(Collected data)

Segment Open

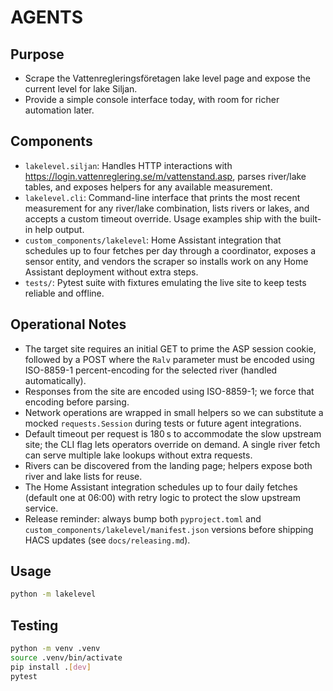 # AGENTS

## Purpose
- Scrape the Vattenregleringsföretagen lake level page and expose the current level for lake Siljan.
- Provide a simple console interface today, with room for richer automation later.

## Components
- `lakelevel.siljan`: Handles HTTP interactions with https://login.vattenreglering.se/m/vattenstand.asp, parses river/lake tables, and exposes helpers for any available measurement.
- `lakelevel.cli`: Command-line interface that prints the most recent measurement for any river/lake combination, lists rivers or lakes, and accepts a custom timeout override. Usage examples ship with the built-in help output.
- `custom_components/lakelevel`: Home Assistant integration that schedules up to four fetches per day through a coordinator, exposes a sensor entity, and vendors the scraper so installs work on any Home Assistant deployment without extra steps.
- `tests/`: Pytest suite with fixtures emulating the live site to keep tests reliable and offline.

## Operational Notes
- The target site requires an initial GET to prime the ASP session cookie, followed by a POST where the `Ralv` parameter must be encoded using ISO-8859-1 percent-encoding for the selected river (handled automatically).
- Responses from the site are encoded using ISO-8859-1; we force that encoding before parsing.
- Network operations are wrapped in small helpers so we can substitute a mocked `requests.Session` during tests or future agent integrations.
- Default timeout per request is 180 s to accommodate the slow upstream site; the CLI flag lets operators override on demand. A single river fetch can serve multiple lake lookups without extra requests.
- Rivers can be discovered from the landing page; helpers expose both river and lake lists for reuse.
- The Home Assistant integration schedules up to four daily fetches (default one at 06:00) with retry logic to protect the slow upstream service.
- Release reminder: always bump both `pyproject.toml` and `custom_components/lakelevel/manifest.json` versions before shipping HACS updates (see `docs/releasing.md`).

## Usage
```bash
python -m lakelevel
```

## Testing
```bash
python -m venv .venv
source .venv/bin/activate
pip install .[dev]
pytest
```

Segment Closed
Segment Open

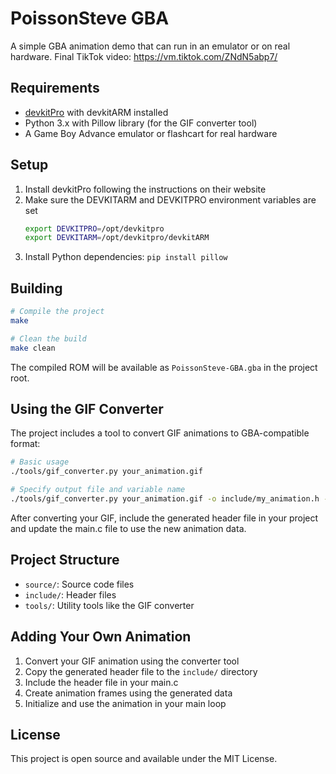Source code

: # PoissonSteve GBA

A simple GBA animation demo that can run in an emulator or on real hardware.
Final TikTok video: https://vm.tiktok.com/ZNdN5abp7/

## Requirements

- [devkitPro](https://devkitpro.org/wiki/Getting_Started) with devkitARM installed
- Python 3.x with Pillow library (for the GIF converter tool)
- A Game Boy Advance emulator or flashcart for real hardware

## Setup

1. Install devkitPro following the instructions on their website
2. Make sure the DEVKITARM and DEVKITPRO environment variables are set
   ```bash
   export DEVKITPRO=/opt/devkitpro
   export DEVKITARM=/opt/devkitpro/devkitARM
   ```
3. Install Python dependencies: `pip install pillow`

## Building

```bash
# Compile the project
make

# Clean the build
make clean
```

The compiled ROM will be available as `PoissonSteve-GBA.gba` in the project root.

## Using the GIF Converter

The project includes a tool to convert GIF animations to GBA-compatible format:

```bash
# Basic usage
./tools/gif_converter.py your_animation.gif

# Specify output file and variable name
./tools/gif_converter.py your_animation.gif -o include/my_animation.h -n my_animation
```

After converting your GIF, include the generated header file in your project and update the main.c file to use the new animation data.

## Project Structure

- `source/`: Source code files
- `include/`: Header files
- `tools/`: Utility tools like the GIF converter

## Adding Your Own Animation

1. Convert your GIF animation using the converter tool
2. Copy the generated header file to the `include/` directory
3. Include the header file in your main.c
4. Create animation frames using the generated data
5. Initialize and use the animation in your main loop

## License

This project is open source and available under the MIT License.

Segment Closed
Segment Open

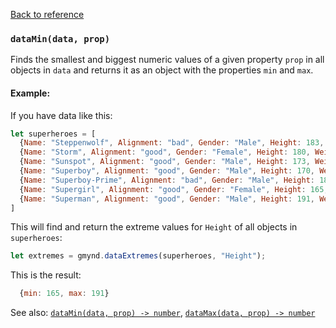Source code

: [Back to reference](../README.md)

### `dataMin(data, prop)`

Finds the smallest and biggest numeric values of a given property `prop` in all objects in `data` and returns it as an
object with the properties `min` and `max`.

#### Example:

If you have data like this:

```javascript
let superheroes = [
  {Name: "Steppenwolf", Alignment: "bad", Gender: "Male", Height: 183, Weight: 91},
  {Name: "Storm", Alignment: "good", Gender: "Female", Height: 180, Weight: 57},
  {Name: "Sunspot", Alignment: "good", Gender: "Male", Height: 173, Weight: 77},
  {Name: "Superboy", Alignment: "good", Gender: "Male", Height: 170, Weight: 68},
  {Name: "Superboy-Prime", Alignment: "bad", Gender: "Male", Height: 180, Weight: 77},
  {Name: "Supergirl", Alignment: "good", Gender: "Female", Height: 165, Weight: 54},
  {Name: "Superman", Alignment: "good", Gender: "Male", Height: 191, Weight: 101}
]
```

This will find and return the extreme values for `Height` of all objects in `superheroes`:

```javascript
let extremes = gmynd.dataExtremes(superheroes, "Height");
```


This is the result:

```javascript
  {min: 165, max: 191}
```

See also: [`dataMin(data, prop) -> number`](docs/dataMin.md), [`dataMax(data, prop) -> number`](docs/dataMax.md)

Segment Closed

Problem description | Copy out every line in the records where the word "both" is found.

Solved exercise |
- Rivers can be discovered from the landing page; helpers expose both river and lake lists for reuse.
- Release reminder: always bump both `pyproject.toml` and `custom_components/lakelevel/manifest.json` versions before shipping HACS updates (see `docs/releasing.md`).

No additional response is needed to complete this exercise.